Es bedurfte einer längeren Überzeugungsarbeit von mir, bis sich meine Musikerinnen an diesen sehr schwierigen Titel heranwagten. Zunächst spielte Bettina ihn solo, inzwischen bieten ihn die Damen zu zweit in einer Version, auf die sie sehr stolz sein können.  

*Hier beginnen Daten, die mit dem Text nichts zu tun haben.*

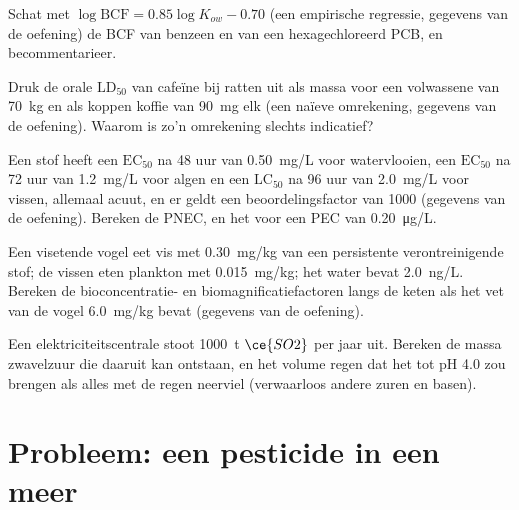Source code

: \begin{exercise}[$\star\star$]\label{exo:b3:environmental-toxicology:8}
Schat met $\log\mathrm{BCF} = 0.85\log K_{ow} - 0.70$ (een empirische regressie, gegevens van de oefening) de BCF van
benzeen en van een hexagechloreerd PCB, en becommentarieer.
\end{exercise}

\begin{exercise}[$\star\star$]\label{exo:b3:environmental-toxicology:9}
Druk de orale $\mathrm{LD_{50}}$ van cafeïne bij ratten uit als massa voor een volwassene van \qty{70}{kg} en als koppen koffie van
\qty{90}{mg} elk (een naïeve omrekening, gegevens van de oefening). Waarom is zo'n omrekening
slechts indicatief?
\end{exercise}

\begin{exercise}[$\star\star\star$]\label{exo:b3:environmental-toxicology:10}
Een stof heeft een $\mathrm{EC_{50}}$ na 48 uur van \qty{0.50}{mg/L} voor watervlooien, een $\mathrm{EC_{50}}$ na 72 uur van \qty{1.2}{mg/L} voor algen
en een $\mathrm{LC_{50}}$ na 96 uur van \qty{2.0}{mg/L} voor vissen, allemaal acuut, en er geldt een beoordelingsfactor van 1000
(gegevens van de oefening). Bereken de PNEC, en het  voor een PEC van \qty{0.20}{\micro g/L}.
\end{exercise}

\begin{exercise}[$\star\star\star$]\label{exo:b3:environmental-toxicology:11}
Een visetende vogel eet vis met \qty{0.30}{mg/kg} van een persistente verontreinigende stof; de vissen eten
plankton met \qty{0.015}{mg/kg}; het water bevat \qty{2.0}{ng/L}. Bereken de bioconcentratie- en
biomagnificatiefactoren langs de keten als het vet van de vogel \qty{6.0}{mg/kg} bevat (gegevens van de
oefening).
\end{exercise}

\begin{exercise}[$\star\star\star$]\label{exo:b3:environmental-toxicology:12}
Een elektriciteitscentrale stoot \qty{1000}{t} $\ce{SO2}$ per jaar uit. Bereken de massa zwavelzuur die daaruit kan ontstaan,
en het volume regen dat het tot pH 4.0 zou brengen als alles met de
regen neerviel (verwaarloos andere zuren en basen).
\end{exercise}

\section{Probleem: een pesticide in een meer}

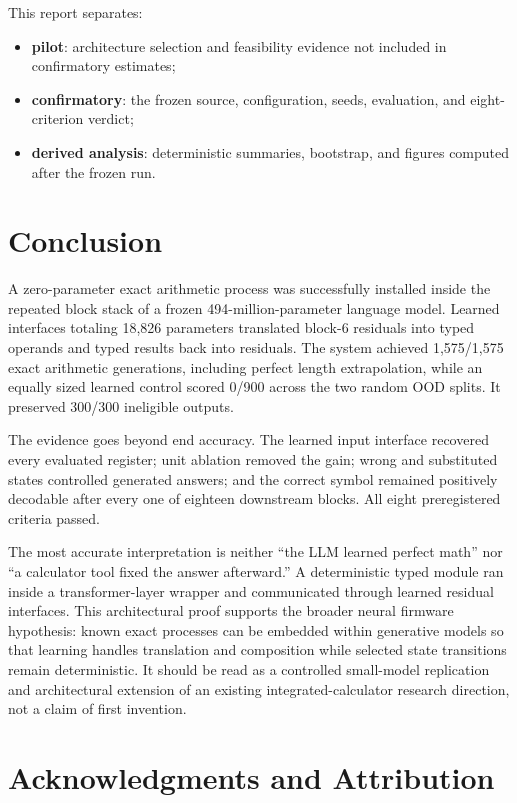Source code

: \documentclass[11pt]{article}
\begin{document}
This report separates:

\begin{itemize}
  \item \textbf{pilot}: architecture selection and feasibility evidence not
  included in confirmatory estimates;
  \item \textbf{confirmatory}: the frozen source, configuration, seeds,
  evaluation, and eight-criterion verdict;
  \item \textbf{derived analysis}: deterministic summaries, bootstrap, and
  figures computed after the frozen run.
\end{itemize}

\section{Conclusion}

A zero-parameter exact arithmetic process was successfully installed inside
the repeated block stack of a frozen 494-million-parameter language model.
Learned interfaces totaling 18,826 parameters translated block-6 residuals
into typed operands and typed results back into residuals. The system achieved
1,575/1,575 exact arithmetic generations, including perfect length
extrapolation, while an equally sized learned control scored 0/900 across the
two random OOD splits. It preserved 300/300 ineligible outputs.

The evidence goes beyond end accuracy. The learned input interface recovered
every evaluated register; unit ablation removed the gain; wrong and substituted
states controlled generated answers; and the correct symbol remained
positively decodable after every one of eighteen downstream blocks. All eight
preregistered criteria passed.

The most accurate interpretation is neither ``the LLM learned perfect math''
nor ``a calculator tool fixed the answer afterward.'' A deterministic typed
module ran inside a transformer-layer wrapper and communicated through learned
residual interfaces. This architectural proof supports the broader neural
firmware hypothesis: known exact processes can be embedded within generative
models so that learning handles translation and composition while selected
state transitions remain deterministic. It should be read as a controlled
small-model replication and architectural extension of an existing
integrated-calculator research direction, not a claim of first invention.

\section*{Acknowledgments and Attribution}
\end{document}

 J’attendrai (zunächst als italienische Version „Tornerai“) schrieb Dino Oliveri 1936, angeregt vom berühmten Chorthema aus der Oper „Madame Butterfly“. Bekannt wurde „Ich werde warten“ während des 2. Weltkriegs vor allem in Italien und Frankreich als Ausdruck der Hoffnung auf Kriegsende und Befreiung.

Zugaben:

Stardust (1927)
„Du wanderst den Weg hinab und ganz weit weg
hinterlässt mir einen Song, der nicht vergeht.
Liebe ist nun der Sternennebel von gestern,
und die Musik der vergangenen Jahre ist vorbei.

Manchmal frage ich mich,
warum ich die einsame Nacht damit verbrachte,
von einem Lied zu träumen.
Die Melodie verfolgt mich im Traum,
und ich bin wieder ganz bei dir.

Und obwohl ich vergeblich träume,
wird sie in meinem Herzen bleiben,
die Melodie vom Sternenstaub,
mich erinnern an die Wiederkehr der Liebe.“

Nicht nur nach meiner Ansicht ist „Stardust“ die schönste Jazzballade, die jemals geschrieben wurde. Die Melodie stammt von Hoagy Carmichael, den wunderbaren Text verfasste der bekannte Autor Mitchell Parish. Ich habe den Song bereits ausführlich vorgestellt:

Love Theme from Cinema Paradiso (1988)
Diese zweite Zugabe hatte ich nicht auf dem Zettel – die beiden Musikerinnen boten sie als Überraschung für mich. Andrea Morricones wunderbares Stück zum gleichnamigen Film gehört schon lange zu meinen „Lieblings-Nontangos“.

***

Zufälligerweise veröffentlichte Kollege Cassiel gestern einen seiner inzwischen seltenen Texte, in dem er der Ansicht entgegentritt, die „alte“ Musik sei langweilig. So pauschal ist dies sicherlich auch nicht richtig. Und ich stimme ihm ebenfalls zu, wenn er schreibt:

„Es ist durchaus lohnend, von Zeit zu Zeit bewusst die Musik noch einmal zu hören, sich mit den Themen des Tangos auseinanderzusetzen und spezifische Eigenheiten neu zu entdecken (oder eben wieder zu entdecken).“

Ich gehe sogar noch einen Schritt weiter: Für viele der heutigen Milonga-Besucher wäre es gut, sich überhaupt einmal mit Tangomusik zu beschäftigen – und dann vielleicht zu erkennen, dass die beste Strategie, der Langeweile zu entgehen, die Erweiterung des Hör-Spektrums ist: Auch in den letzten 60 Jahren entstand wunderbar zu tanzende Tangomusik.

Leute wie wir sind ja keine radikalen Erneuerer: Wer sich die obige Setlist genauer anschaut, wird erkennen: Die meisten Komponisten und Texter sind längst verstorben.  

Dass ich mit zwei lebenden Musikerinnen zusammenarbeiten darf, macht mich daher sehr froh.